The shelters and rescues are SO picky about the homes they go to though.
Most of the ones that I find either can't be around kids...or cats...
AND they almost always require a fenced in yard...which I don't think is fair for toy breeds when you keep them inside.


----------



## doctorcathy (May 17, 2004)

on petfinder i found this really really cute shnauzer/malt mix---but im sure its adopted by now. i even contacted them, and they didnt email me...so thats why i'm assuming that its adopted.

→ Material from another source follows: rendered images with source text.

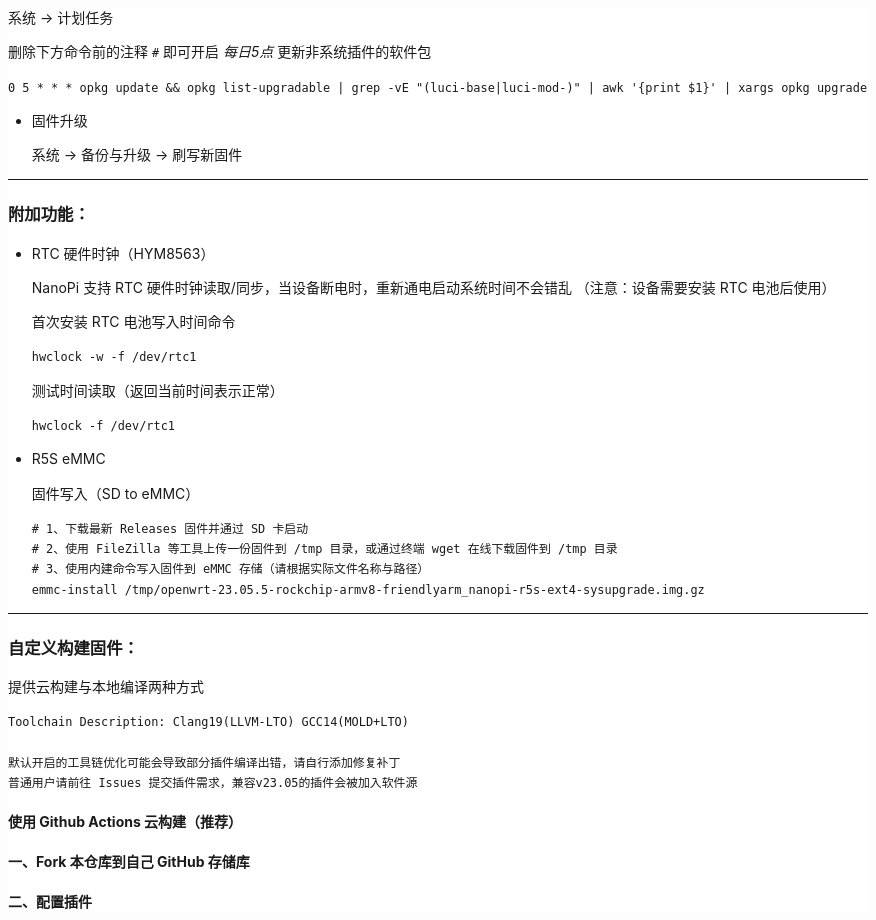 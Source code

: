   系统 -> 计划任务

  删除下方命令前的注释 `#` 即可开启 *每日5点* 更新非系统插件的软件包

  ```
  0 5 * * * opkg update && opkg list-upgradable | grep -vE "(luci-base|luci-mod-)" | awk '{print $1}' | xargs opkg upgrade
  ```

- 固件升级

  系统 -> 备份与升级 -> 刷写新固件

---------------

### 附加功能：
- RTC 硬件时钟（HYM8563）

  NanoPi 支持 RTC 硬件时钟读取/同步，当设备断电时，重新通电启动系统时间不会错乱 （注意：设备需要安装 RTC 电池后使用）

  首次安装 RTC 电池写入时间命令
  ```
  hwclock -w -f /dev/rtc1
  ```

  测试时间读取（返回当前时间表示正常）
  ```
  hwclock -f /dev/rtc1
  ```

- R5S eMMC

  固件写入（SD to eMMC）
  ```
  # 1、下载最新 Releases 固件并通过 SD 卡启动
  # 2、使用 FileZilla 等工具上传一份固件到 /tmp 目录，或通过终端 wget 在线下载固件到 /tmp 目录
  # 3、使用内建命令写入固件到 eMMC 存储（请根据实际文件名称与路径）
  emmc-install /tmp/openwrt-23.05.5-rockchip-armv8-friendlyarm_nanopi-r5s-ext4-sysupgrade.img.gz
  ```

---------------

### 自定义构建固件：
提供云构建与本地编译两种方式

```
Toolchain Description: Clang19(LLVM-LTO) GCC14(MOLD+LTO)

默认开启的工具链优化可能会导致部分插件编译出错，请自行添加修复补丁
普通用户请前往 Issues 提交插件需求，兼容v23.05的插件会被加入软件源
```

#### 使用 Github Actions 云构建（推荐）

#### 一、Fork 本仓库到自己 GitHub 存储库

#### 二、配置插件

kaley, where did you get your little baby?


----------



## Kaley (Sep 28, 2004)

My mom's bestfriend.. her maltese had babies.. we didnt know.. and when my mother mention to her that i was looking for one.. she sold it to me... she didnt sell any of the other ones... i got pick of the litter though . i had to drive up to west palm beach to get her... she has paper and i am absolutly happy the best 500 bucks ever


----------



## AshRike (Dec 24, 2004)

I found my Rock on petfinder.com. $450 which is more expensive than normal, but I didn't care. I had to have him. I still visit often and usually find another one I want. My heart breaks when I see all the babies with health problems. If only I were rich. (sigh)

Ashley


----------



## Quincymom (Oct 17, 2004)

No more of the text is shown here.